(DATA EXCERPTS)

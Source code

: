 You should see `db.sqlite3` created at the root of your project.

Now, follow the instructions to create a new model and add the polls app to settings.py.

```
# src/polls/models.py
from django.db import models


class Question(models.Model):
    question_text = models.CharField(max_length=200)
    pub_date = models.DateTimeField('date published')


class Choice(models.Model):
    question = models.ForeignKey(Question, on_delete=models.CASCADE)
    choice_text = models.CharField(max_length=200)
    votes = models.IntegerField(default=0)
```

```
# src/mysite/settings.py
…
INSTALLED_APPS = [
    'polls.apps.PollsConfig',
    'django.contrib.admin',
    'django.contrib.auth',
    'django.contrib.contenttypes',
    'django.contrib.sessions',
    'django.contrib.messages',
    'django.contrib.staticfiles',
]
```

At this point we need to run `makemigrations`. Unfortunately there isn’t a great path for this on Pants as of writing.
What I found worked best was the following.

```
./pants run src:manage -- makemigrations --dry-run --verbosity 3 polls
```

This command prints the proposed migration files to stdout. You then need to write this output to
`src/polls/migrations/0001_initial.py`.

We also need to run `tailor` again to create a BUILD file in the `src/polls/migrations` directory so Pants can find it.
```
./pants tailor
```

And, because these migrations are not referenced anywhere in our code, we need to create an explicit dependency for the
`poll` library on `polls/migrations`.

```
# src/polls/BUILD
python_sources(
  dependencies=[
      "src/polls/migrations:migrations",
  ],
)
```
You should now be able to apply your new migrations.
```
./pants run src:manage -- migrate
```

(End DATA EXCERPTS)

Calculate the number of lines above that include the word "polls", giving that number by itself.

== PROBLEM SOLUTION ==
9